The answer should contain only the lines from the beginning of the entries through the line that holds "1. **Opportunity Discovery", given again exactly, with no pictures.

• • • • •

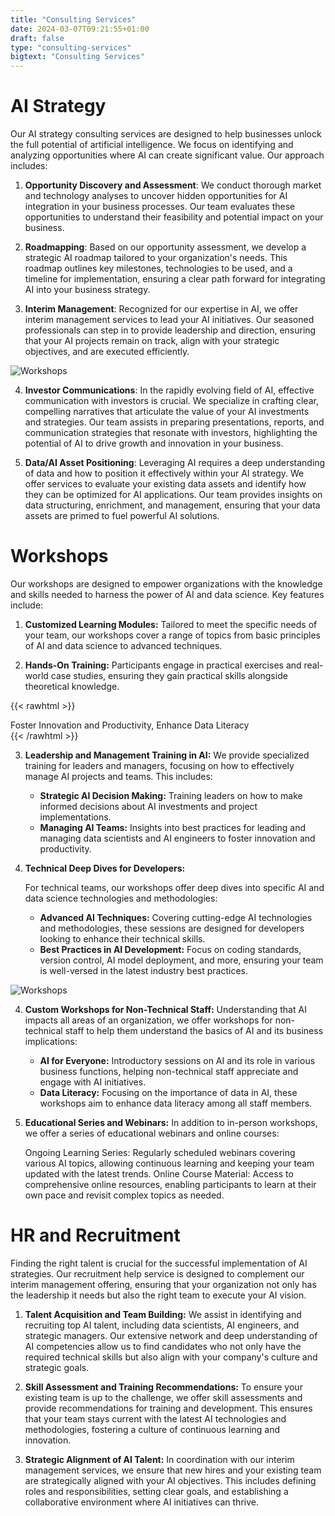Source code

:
 ```yaml
---
title: "Consulting Services"
date: 2024-03-07T09:21:55+01:00
draft: false
type: "consulting-services"
bigtext: "Consulting Services"
---
```


# AI Strategy 
Our AI strategy consulting services are designed to help businesses unlock the full potential of artificial intelligence. We focus on identifying and analyzing opportunities where AI can create significant value. <!--more--> Our approach includes:

1. **Opportunity Discovery and Assessment**: We conduct thorough market and technology analyses to uncover hidden opportunities for AI integration in your business processes. Our team evaluates these opportunities to understand their feasibility and potential impact on your business.

2. **Roadmapping**: Based on our opportunity assessment, we develop a strategic AI roadmap tailored to your organization's needs. This roadmap outlines key milestones, technologies to be used, and a timeline for implementation, ensuring a clear path forward for integrating AI into your business strategy.

3. **Interim Management**: Recognized for our expertise in AI, we offer interim management services to lead your AI initiatives. Our seasoned professionals can step in to provide leadership and direction, ensuring that your AI projects remain on track, align with your strategic objectives, and are executed efficiently.

![Workshops](../../../img/workshops.jpg)

4. **Investor Communications**: In the rapidly evolving field of AI, effective communication with investors is crucial. We specialize in crafting clear, compelling narratives that articulate the value of your AI investments and strategies. Our team assists in preparing presentations, reports, and communication strategies that resonate with investors, highlighting the potential of AI to drive growth and innovation in your business.

5. **Data/AI Asset Positioning**: Leveraging AI requires a deep understanding of data and how to position it effectively within your AI strategy. We offer services to evaluate your existing data assets and identify how they can be optimized for AI applications. Our team provides insights on data structuring, enrichment, and management, ensuring that your data assets are primed to fuel powerful AI solutions.

# Workshops

Our workshops are designed to empower organizations with the knowledge and skills needed to harness the power of AI and data science. Key features include:

1. **Customized Learning Modules:** Tailored to meet the specific needs of your team, our workshops cover a range of topics from basic principles of AI and data science to advanced techniques.

2. **Hands-On Training:** Participants engage in practical exercises and real-world case studies, ensuring they gain practical skills alongside theoretical knowledge.

{{< rawhtml >}}
<div class="pull-quote">Foster Innovation and Productivity, Enhance Data Literacy</div>
{{< /rawhtml >}}

3. **Leadership and Management Training in AI:**
    We provide specialized training for leaders and managers, focusing on how to effectively manage AI projects and teams. This includes:

    + **Strategic AI Decision Making:** Training leaders on how to make informed decisions about AI investments and project implementations.
    + **Managing AI Teams:** Insights into best practices for leading and managing data scientists and AI engineers to foster innovation and productivity.

4. **Technical Deep Dives for Developers:**

    For technical teams, our workshops offer deep dives into specific AI and data science technologies and methodologies:

    + **Advanced AI Techniques:** Covering cutting-edge AI technologies and methodologies, these sessions are designed for developers looking to enhance their technical skills.
    + **Best Practices in AI Development:** Focus on coding standards, version control, AI model deployment, and more, ensuring your team is well-versed in the latest industry best practices.

![Workshops](../../../img/workshops2.jpg)

4. **Custom Workshops for Non-Technical Staff:**
    Understanding that AI impacts all areas of an organization, we offer workshops for non-technical staff to help them understand the basics of AI and its business implications:

    + **AI for Everyone:** Introductory sessions on AI and its role in various business functions, helping non-technical staff appreciate and engage with AI initiatives.
    + **Data Literacy:** Focusing on the importance of data in AI, these workshops aim to enhance data literacy among all staff members.

5. **Educational Series and Webinars:**
    In addition to in-person workshops, we offer a series of educational webinars and online courses:

    Ongoing Learning Series: Regularly scheduled webinars covering various AI topics, allowing continuous learning and keeping your team updated with the latest trends.
    Online Course Material: Access to comprehensive online resources, enabling participants to learn at their own pace and revisit complex topics as needed.


# HR and Recruitment
Finding the right talent is crucial for the successful implementation of AI strategies. Our recruitment help service is designed to complement our interim management offering, ensuring that your organization not only has the leadership it needs but also the right team to execute your AI vision.

1. **Talent Acquisition and Team Building:** We assist in identifying and recruiting top AI talent, including data scientists, AI engineers, and strategic managers. Our extensive network and deep understanding of AI competencies allow us to find candidates who not only have the required technical skills but also align with your company's culture and strategic goals.

2. **Skill Assessment and Training Recommendations:**
To ensure your existing team is up to the challenge, we offer skill assessments and provide recommendations for training and development. This ensures that your team stays current with the latest AI technologies and methodologies, fostering a culture of continuous learning and innovation.

3. **Strategic Alignment of AI Talent:**
In coordination with our interim management services, we ensure that new hires and your existing team are strategically aligned with your AI objectives. This includes defining roles and responsibilities, setting clear goals, and establishing a collaborative environment where AI initiatives can thrive.

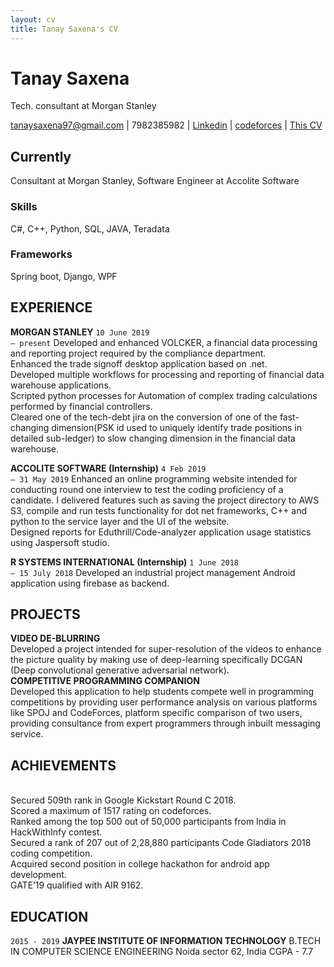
 ```yaml
---
layout: cv
title: Tanay Saxena's CV
---
```

# Tanay Saxena
Tech. consultant at Morgan Stanley

<div id="webaddress">
<a href="tanaysaxena97@gmail.com">tanaysaxena97@gmail.com</a>
| 7982385982
| <a href="www.linkedin.com/in/tanay-saxena-2504">Linkedin</a>
| <a href="http://codeforces.com/profile/tysamurai">codeforces</a>
| <a href="https://tysamurai97.github.io/markdown-cv/">This CV</a>
</div>


## Currently
Consultant at Morgan Stanley, Software Engineer at Accolite Software

### Skills
C#, C++, Python, SQL, JAVA, Teradata

### Frameworks
Spring boot, Django, WPF

## EXPERIENCE

__MORGAN STANLEY__
`10 June 2019`
<br>
`– present`
Developed and enhanced VOLCKER, a financial data processing and reporting
project required by the compliance department.
<br> Enhanced the trade signoff desktop application based on .net.
<br> Developed multiple workflows for processing and reporting of financial data warehouse applications.
<br> Scripted python processes for Automation of complex trading calculations performed by
financial controllers.
<br> Cleared one of the tech-debt jira on the conversion of one of the fast-changing dimension(PSK id used
to uniquely identify trade positions in detailed sub-ledger) to slow changing
dimension in the financial data warehouse.

__ACCOLITE SOFTWARE (Internship)__
`4 Feb 2019`
<br>
`– 31 May 2019`
Enhanced an online programming website intended for conducting round one
interview to test the coding proficiency of a candidate. I delivered features such
as saving the project directory to AWS S3, compile and run tests functionality
for dot net frameworks, C++ and python to the service layer and the UI of the
website.
<br> Designed reports for Eduthrill/Code-analyzer application usage statistics using
Jaspersoft studio.

__R SYSTEMS INTERNATIONAL (Internship)__
`1 June 2018`
<br>
`– 15 July 2018`
Developed an industrial project management Android application using firebase
as backend.

## PROJECTS
__VIDEO DE-BLURRING__
<br>
Developed a project intended for super-resolution of the videos to enhance the picture quality by making use of
deep-learning specifically DCGAN (Deep convolutional generative
adversarial network).<br>
__COMPETITIVE PROGRAMMING COMPANION__
<br>
Developed this application to help students compete well in programming
competitions by providing user performance analysis on various
platforms like SPOJ and CodeForces, platform specific comparison of two users,
providing consultance from expert programmers through inbuilt messaging service.

## ACHIEVEMENTS
<br> Secured 509th rank in Google
Kickstart Round C 2018.
<br> Scored a maximum of 1517
rating on codeforces.
<br> Ranked among the
top 500 out of 50,000
participants from India
in HackWithInfy contest.
<br> Secured a rank of 207
out of 2,28,880 participants
Code Gladiators 2018 coding
competition.
<br> Acquired second position in
college hackathon for
android app development.
<br> GATE’19 qualified with
AIR 9162.

## EDUCATION
`2015 - 2019`
__JAYPEE INSTITUTE OF INFORMATION TECHNOLOGY__
B.TECH IN COMPUTER SCIENCE
ENGINEERING
Noida sector 62, India
CGPA - 7.7

<!-- ### Footer

Last updated: May 2013 -->
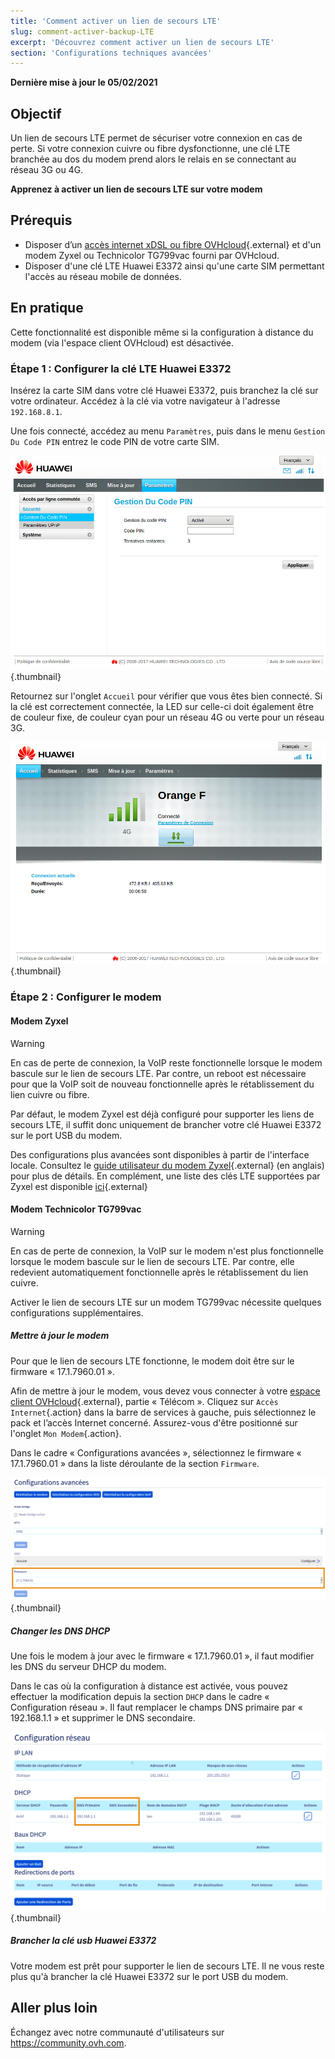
 ```yaml
---
title: 'Comment activer un lien de secours LTE'
slug: comment-activer-backup-LTE
excerpt: 'Découvrez comment activer un lien de secours LTE'
section: 'Configurations techniques avancées'
---
```


**Dernière mise à jour le 05/02/2021**

## Objectif

Un lien de secours LTE permet de sécuriser votre connexion en cas de perte. Si votre connexion cuivre ou fibre dysfonctionne, une clé LTE branchée au dos du modem prend alors le relais en se connectant au réseau 3G ou 4G.

**Apprenez à activer un lien de secours LTE sur votre modem**

## Prérequis

- Disposer d’un [accès internet xDSL ou fibre OVHcloud](https://www.ovhtelecom.fr/offre-internet/){.external} et d'un modem Zyxel ou Technicolor TG799vac fourni par OVHcloud.
- Disposer d'une clé LTE Huawei E3372 ainsi qu'une carte SIM permettant l'accès au réseau mobile de données.

## En pratique

Cette fonctionnalité est disponible même si la configuration à distance du modem (via l'espace client OVHcloud) est désactivée.

### Étape 1 : Configurer la clé LTE Huawei E3372

Insérez la carte SIM dans votre clé Huawei E3372, puis branchez la clé sur votre ordinateur. Accédez à la clé via votre navigateur à l'adresse `192.168.8.1`.

Une fois connecté, accédez au menu `Paramètres`, puis dans le menu `Gestion Du Code PIN` entrez le code PIN de votre carte SIM.

![LTE](images/lte-step1-1.png){.thumbnail}

Retournez sur l'onglet `Accueil` pour vérifier que vous êtes bien connecté. Si la clé est correctement connectée, la LED sur celle-ci doit également être de couleur fixe, de couleur cyan pour un réseau 4G ou verte pour un réseau 3G.

![LTE](images/lte-step1-2.png){.thumbnail}

### Étape 2 : Configurer le modem

#### Modem Zyxel

> [!warning]
>
> En cas de perte de connexion, la VoIP reste fonctionnelle lorsque le modem bascule sur le lien de secours LTE. Par contre, un reboot est nécessaire pour que la VoIP soit de nouveau fonctionnelle après le rétablissement du lien cuivre ou fibre.
>

Par défaut, le modem Zyxel est déjà configuré pour supporter les liens de secours LTE, il suffit donc uniquement de brancher votre clé Huawei E3372 sur le port USB du modem.

Des configurations plus avancées sont disponibles à partir de l'interface locale. Consultez le [guide utilisateur du modem Zyxel](http://files.isp.ovh.net/zyxel/VMG8823-B50B_V5.13_5.50.pdf){.external} (en anglais) pour plus de détails.
En complément, une liste des clés LTE supportées par Zyxel est disponible [ici](http://files.isp.ovh.net/zyxel/LTE_dongle_supportList.pdf){.external}

#### Modem Technicolor TG799vac

> [!warning]
>
> En cas de perte de connexion, la VoIP sur le modem n'est plus fonctionnelle lorsque le modem bascule sur le lien de secours LTE. Par contre, elle redevient automatiquement fonctionnelle après le rétablissement du lien cuivre.
>

Activer le lien de secours LTE sur un modem TG799vac nécessite quelques configurations supplémentaires.

##### **Mettre à jour le modem**

Pour que le lien de secours LTE fonctionne, le modem doit être sur le firmware « 17.1.7960.01 ». 

Afin de mettre à jour le modem, vous devez vous connecter à votre [espace client OVHcloud](https://www.ovh.com/auth/?action=gotomanager){.external}, partie « Télécom ». Cliquez sur `Accès Internet`{.action} dans la barre de services à gauche, puis sélectionnez le pack et l’accès Internet concerné. Assurez-vous d'être positionné sur l'onglet `Mon Modem`{.action}.

Dans le cadre « Configurations avancées », sélectionnez le firmware « 17.1.7960.01 » dans la liste déroulante de la section `Firmware`.

![LTE](images/lte-step2b-1.png){.thumbnail}


##### **Changer les DNS DHCP**

Une fois le modem à jour avec le firmware « 17.1.7960.01 », il faut modifier les DNS du serveur DHCP du modem.

Dans le cas où la configuration à distance est activée, vous pouvez effectuer la modification depuis la section `DHCP` dans le cadre « Configuration réseau ». Il faut remplacer le champs DNS primaire par « 192.168.1.1 »  et supprimer le DNS secondaire.

![LTE](images/lte-step2b-2.png){.thumbnail}

##### **Brancher la clé usb Huawei E3372**

Votre modem est prêt pour supporter le lien de secours LTE. Il ne vous reste plus qu'à brancher la clé Huawei E3372 sur le port USB du modem.

## Aller plus loin

Échangez avec notre communauté d'utilisateurs sur <https://community.ovh.com>.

• • • • •

* **EXPECTED OUTPUT**:
Source code

:
 ```yaml
---
title: "Consulting Services"
date: 2024-03-07T09:21:55+01:00
draft: false
type: "consulting-services"
bigtext: "Consulting Services"
---
```


# AI Strategy 
Our AI strategy consulting services are designed to help businesses unlock the full potential of artificial intelligence. We focus on identifying and analyzing opportunities where AI can create significant value. <!--more--> Our approach includes:

1. **Opportunity Discovery and Assessment**: We conduct thorough market and technology analyses to uncover hidden opportunities for AI integration in your business processes. Our team evaluates these opportunities to understand their feasibility and potential impact on your business.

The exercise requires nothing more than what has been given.